-- WORK REQUEST --
Pictures aside, repeat every record below exactly.

(DATASET Opens)

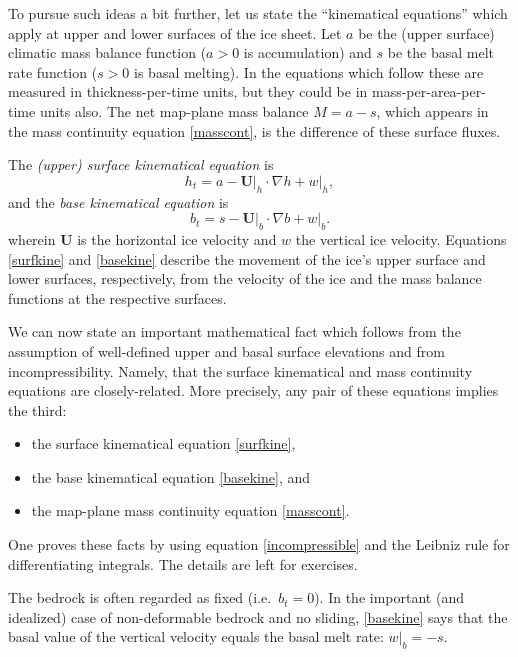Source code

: \documentclass[letterpaper,final,12pt,reqno]{amsart}
\newcommand{\grad}{\nabla}
\begin{document}
To pursue such ideas a bit further, let us state the ``kinematical equations'' which apply at upper and lower surfaces of the ice sheet.  Let $a$ be the (upper surface) climatic mass balance function ($a>0$ is accumulation) and $s$ be the basal melt rate function ($s>0$ is basal melting).  In the equations which follow these are measured in thickness-per-time units, but they could be in mass-per-area-per-time units also.  The net map-plane mass balance $M=a-s$, which appears in the mass continuity equation \eqref{masscont}, is the difference of these surface fluxes.

The \emph{(upper) surface kinematical equation} is 
\begin{equation}
h_t = a - \mathbf{U}\big|_h \cdot \grad h + w\big|_h,  \label{surfkine}
\end{equation}
and the \emph{base kinematical equation} is
\begin{equation}
b_t = s - \mathbf{U}\big|_b \cdot \grad b + w\big|_b.  \label{basekine}
\end{equation}
wherein $\mathbf{U}$ is the horizontal ice velocity and $w$ the vertical ice velocity.  Equations \eqref{surfkine} and \eqref{basekine} describe the movement of the ice's upper surface and lower surfaces, respectively, from the velocity of the ice and the mass balance functions at the respective surfaces.

We can now state an important mathematical fact which follows from the assumption of well-defined upper and basal surface elevations and from incompressibility.  Namely, that the surface kinematical and mass continuity equations are closely-related.  More precisely, any pair of these equations implies the third:
  \begin{itemize}
  \item the surface kinematical equation \eqref{surfkine},
  \item the base kinematical equation \eqref{basekine}, and
  \item the map-plane mass continuity equation \eqref{masscont}.
  \end{itemize}
One proves these facts by using equation \eqref{incompressible} and the Leibniz rule for differentiating integrals.  The details are left for exercises.

The bedrock is often regarded as fixed (i.e.~$b_t=0$).  In the important (and idealized) case of non-deformable bedrock and no sliding, \eqref{basekine} says that the basal value of the vertical velocity equals the basal melt rate: $w\big|_b=-s$.
\end{document}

(DATASET Closes)

-- YOUR RESPONSE --
Source code

: \documentclass[letterpaper,final,12pt,reqno]{amsart}
\newcommand{\grad}{\nabla}
\begin{document}
To pursue such ideas a bit further, let us state the ``kinematical equations'' which apply at upper and lower surfaces of the ice sheet.  Let $a$ be the (upper surface) climatic mass balance function ($a>0$ is accumulation) and $s$ be the basal melt rate function ($s>0$ is basal melting).  In the equations which follow these are measured in thickness-per-time units, but they could be in mass-per-area-per-time units also.  The net map-plane mass balance $M=a-s$, which appears in the mass continuity equation \eqref{masscont}, is the difference of these surface fluxes.

The \emph{(upper) surface kinematical equation} is 
\begin{equation}
h_t = a - \mathbf{U}\big|_h \cdot \grad h + w\big|_h,  \label{surfkine}
\end{equation}
and the \emph{base kinematical equation} is
\begin{equation}
b_t = s - \mathbf{U}\big|_b \cdot \grad b + w\big|_b.  \label{basekine}
\end{equation}
wherein $\mathbf{U}$ is the horizontal ice velocity and $w$ the vertical ice velocity.  Equations \eqref{surfkine} and \eqref{basekine} describe the movement of the ice's upper surface and lower surfaces, respectively, from the velocity of the ice and the mass balance functions at the respective surfaces.

We can now state an important mathematical fact which follows from the assumption of well-defined upper and basal surface elevations and from incompressibility.  Namely, that the surface kinematical and mass continuity equations are closely-related.  More precisely, any pair of these equations implies the third:
  \begin{itemize}
  \item the surface kinematical equation \eqref{surfkine},
  \item the base kinematical equation \eqref{basekine}, and
  \item the map-plane mass continuity equation \eqref{masscont}.
  \end{itemize}
One proves these facts by using equation \eqref{incompressible} and the Leibniz rule for differentiating integrals.  The details are left for exercises.

The bedrock is often regarded as fixed (i.e.~$b_t=0$).  In the important (and idealized) case of non-deformable bedrock and no sliding, \eqref{basekine} says that the basal value of the vertical velocity equals the basal melt rate: $w\big|_b=-s$.
\end{document}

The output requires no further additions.